Ostatnio przejrzałam moje lakierowe zbiory w poszukiwaniu ewidentnych kolorystycznych bliźniaków, w celu bezwzględnej eliminacji i tworzenia miejsca na nowe nabytki oczywiście :) Swoje lakiery trzymam w szufladzie i obiecałam sobie, że jeśli przestaną się tam mieścić to przestaję kupować. Czekam na moje miniaturki OPI i miejsca brak... Dlatego takie porządki są mile widziane.
Na pierwszy ogień poszła parka, między którą waham się już jakiś dłuższy czas. I wiem, już wiem kto ze mną zostaje.
Baza obu lakierów jest identyczna - waha się między czernią, a bardzo ciemną, zgaszoną zielenią. Lakiery napakowane są ogromną ilością drobinek w kolorze starego złota i właśnie w drobinkach jest największa różnica. Inglot 851 ma drobne, shimmerowe drobinki, za to Essence 01 gold old buffy idzie bardziej w wykończenie glassfleckowe.
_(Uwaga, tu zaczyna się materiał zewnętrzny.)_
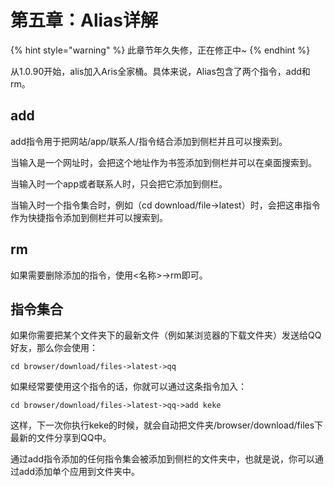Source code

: # 第五章：Alias详解

{% hint style="warning" %}
此章节年久失修，正在修正中~
{% endhint %}

从1.0.90开始，alis加入Aris全家桶。具体来说，Alias包含了两个指令，add和rm。

## add

add指令用于把网站/app/联系人/指令结合添加到侧栏并且可以搜索到。

当输入是一个网址时，会把这个地址作为书签添加到侧栏并可以在桌面搜索到。

当输入时一个app或者联系人时，只会把它添加到侧栏。

当输入时一个指令集合时，例如（cd download/file-&gt;latest）时，会把这串指令作为快捷指令添加到侧栏并可以搜索到。

## rm

如果需要删除添加的指令，使用&lt;名称&gt;-&gt;rm即可。

## **指令集合**

如果你需要把某个文件夹下的最新文件（例如某浏览器的下载文件夹）发送给QQ好友，那么你会使用：

```text
cd browser/download/files->latest->qq
```

如果经常要使用这个指令的话，你就可以通过这条指令加入：

```text
cd browser/download/files->latest->qq->add keke
```

这样，下一次你执行keke的时候，就会自动把文件夹/browser/download/files下最新的文件分享到QQ中。

通过add指令添加的任何指令集会被添加到侧栏的文件夹中，也就是说，你可以通过add添加单个应用到文件夹中。

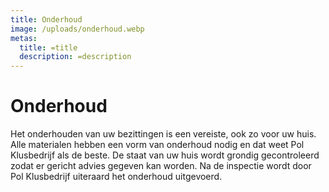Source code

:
 ```yaml
---
title: Onderhoud
image: /uploads/onderhoud.webp
metas:
  title: =title
  description: =description
---
```


# Onderhoud

Het onderhouden van uw bezittingen is een vereiste, ook zo voor uw huis. Alle
materialen hebben een vorm van onderhoud nodig en dat weet Pol Klusbedrijf als
de beste. De staat van uw huis wordt grondig gecontroleerd zodat er gericht
advies gegeven kan worden. Na de inspectie wordt door Pol Klusbedrijf uiteraard
het onderhoud uitgevoerd.
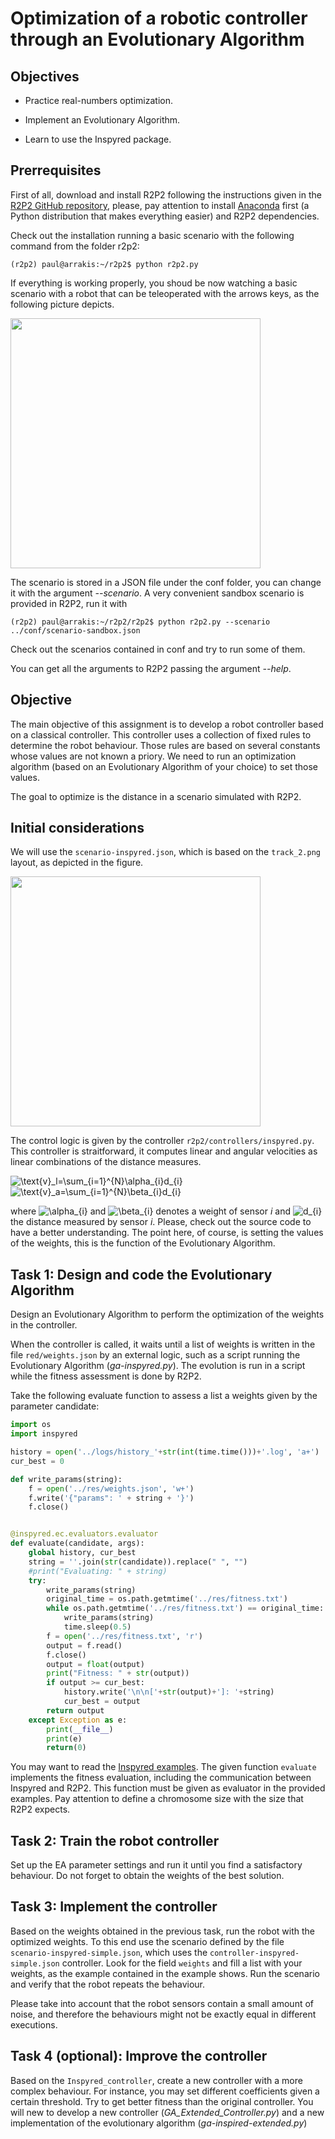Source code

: # Optimization of a robotic controller through an Evolutionary Algorithm

## Objectives

* Practice real-numbers optimization.

* Implement an Evolutionary Algorithm.

* Learn to use the Inspyred package.


## Prerrequisites

First of all, download and install R2P2 following the instructions given in the [R2P2 GitHub repository](https://github.com/ISG-UAH/r2p2), please, pay attention to install [Anaconda](https://www.anaconda.com/distribution/) first (a Python distribution that makes everything easier) and R2P2 dependencies. 

Check out the installation running a basic scenario with the following command from the folder r2p2:

```
(r2p2) paul@arrakis:~/r2p2$ python r2p2.py
```

If everything is working properly, you shoud be now watching a basic scenario with a robot that can be teleoperated with the arrows keys, as the following picture depicts.

<img align="center" src="r2p2-stage.png" width="400">

The scenario is stored in a JSON file under the conf folder, you can change it with the argument *--scenario*. A very convenient sandbox scenario is provided in R2P2, run it with

```
(r2p2) paul@arrakis:~/r2p2/r2p2$ python r2p2.py --scenario ../conf/scenario-sandbox.json
```
Check out the scenarios contained in conf and try to run some of them.

You can get all the arguments to R2P2 passing the argument *--help*.

## Objective

The main objective of this assignment is to develop a robot controller based on a classical controller. This controller uses a collection of fixed rules to determine the robot behaviour. Those rules are based on several constants whose values are not known a priory. We need to run an optimization algorithm (based on an Evolutionary Algorithm of your choice) to set those values.

The goal to optimize is the distance in a scenario simulated with R2P2.

## Initial considerations

We will use the `scenario-inspyred.json`, which is based on the `track_2.png` layout, as depicted in the figure.

<img align="center" src="track_2.png" width="400">

The control logic is given by the controller `r2p2/controllers/inspyred.py`. This controller is straitforward, it computes linear and angular velocities as linear combinations of the distance measures. 

<img src="https://latex.codecogs.com/svg.latex?\text{v}_l=\sum_{i=1}^{N}\alpha_{i}d_{i}" title="\text{v}_l=\sum_{i=1}^{N}\alpha_{i}d_{i}" />

<img src="https://latex.codecogs.com/svg.latex?\text{v}_a=\sum_{i=1}^{N}\beta_{i}d_{i}" title="\text{v}_a=\sum_{i=1}^{N}\beta_{i}d_{i}" />

where <img src="https://latex.codecogs.com/svg.latex?\alpha_{i}" title="\alpha_{i}"/> and <img src="https://latex.codecogs.com/svg.latex?\beta_{i}" title="\beta_{i}"/> denotes a weight of sensor *i* and <img src="https://latex.codecogs.com/svg.latex?d_{i}" title="d_{i}"/> the distance measured by sensor *i*. Please, check out the source code to have a better understanding. The point here, of course, is setting the values of the weights, this is the function of the Evolutionary Algorithm. 

## Task 1: Design and code the Evolutionary Algorithm

Design an Evolutionary Algorithm to perform the optimization of the weights in the controller. 

When the controller is called, it waits until a list of weights is written in the file `red/weights.json` by an external logic, such as a script running the Evolutionary Algorithm (*ga-inspyred.py*). The evolution is run in a script while the fitness assessment is done by R2P2. 

Take the following evaluate function to assess a list a weights given by the parameter candidate:

```Python
import os
import inspyred

history = open('../logs/history_'+str(int(time.time()))+'.log', 'a+')
cur_best = 0

def write_params(string):
	f = open('../res/weights.json', 'w+')
	f.write('{"params": ' + string + '}')
	f.close()


@inspyred.ec.evaluators.evaluator
def evaluate(candidate, args):
	global history, cur_best
	string = ''.join(str(candidate)).replace(" ", "")
	#print("Evaluating: " + string)
	try:
		write_params(string)
		original_time = os.path.getmtime('../res/fitness.txt')
		while os.path.getmtime('../res/fitness.txt') == original_time:
			write_params(string)
			time.sleep(0.5)
		f = open('../res/fitness.txt', 'r')
		output = f.read()
		f.close()
		output = float(output)
		print("Fitness: " + str(output))
		if output >= cur_best:
			history.write('\n\n['+str(output)+']: '+string)
			cur_best = output
		return output
	except Exception as e:
		print(__file__)
		print(e)
		return(0)
```

You may want to read the [Inspyred examples](https://pythonhosted.org/inspyred/examples.html). The given function ``evaluate`` implements the fitness evaluation, including the communication between Inspyred and R2P2. This function must be given as evaluator in the provided examples. Pay attention to define a chromosome size with the size that R2P2 expects.

## Task 2: Train the robot controller

Set up the EA parameter settings and run it until you find a satisfactory behaviour. Do not forget to obtain the weights of the best solution.

## Task 3: Implement the controller

Based on the weights obtained in the previous task, run the robot with the optimized weights. To this end use the scenario defined by the file ``scenario-inspyred-simple.json``, which uses the ``controller-inspyred-simple.json`` controller. Look for the field ``weights`` and fill a list with your weights, as the example contained in the example shows. Run the scenario and verify that the robot repeats the behaviour.

Please take into account that the robot sensors contain a small amount of noise, and therefore the behaviours might not be exactly equal in different executions.

## Task 4 (optional): Improve the controller

Based on the ``Inspyred_controller``, create a new controller with a more complex behaviour. For instance, you may set different coefficients given a certain threshold. Try to get better fitness than the original controller. You will new to develop a new controller (*GA_Extended_Controller.py*) and a new implementation of the evolutionary algorithm (*ga-inspired-extended.py*)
I właśnie dlatego zostaje ze mną :) Jest bardziej wyrazisty na paznokciach, dużo ładniej się błyszczy niż lakier Inglota, który sprawia wrażenie mętnego? :P
2 warstwy lakieru + Seche vite
Lakier Essence pochodzi z limitowanki Vampires Love, która wyszła w okolicach listopada 2011 roku, więc szans na zdobycie tego lakieru już niestety nie macie. Myślę, że lepiej się sprawa ma, jeśli chodzi o lakier Inglota. Jeśli chodzi o konsystencję, to Essence jest gęsty i po 2 warstwach krycie jest idealne, za to Inglot jest rzadki i lubi czasami zrobić jakiś delikatny prześwit. Dodatkowo łatwo nim zalać skórki... Jeśli chodzi o trwałość, to oba nie powalają. Mimo nałożonej warstwy Seche vite schodziły równo. Pędzelki: u Inglota klasyczny cienki, Essence ma pędzelek cienki, płaski i szerszy niż standardowo. Jest bardzo podobny do nowej serii Colour&Go, chociaż mniej puchaty. Na temat schnięcia wypowiedzieć za bardzo się nie mogę, ale z racji gęstości, lakier Essence wysychał dłużej (nawet pod SV).
A może wolicie Inglota? Hm... w sumie aktualnie nie ma właściciela, więc... :D
pozdrawiam, A.
Essence ma troszkę większe drobinki i bardziej mi się podoba.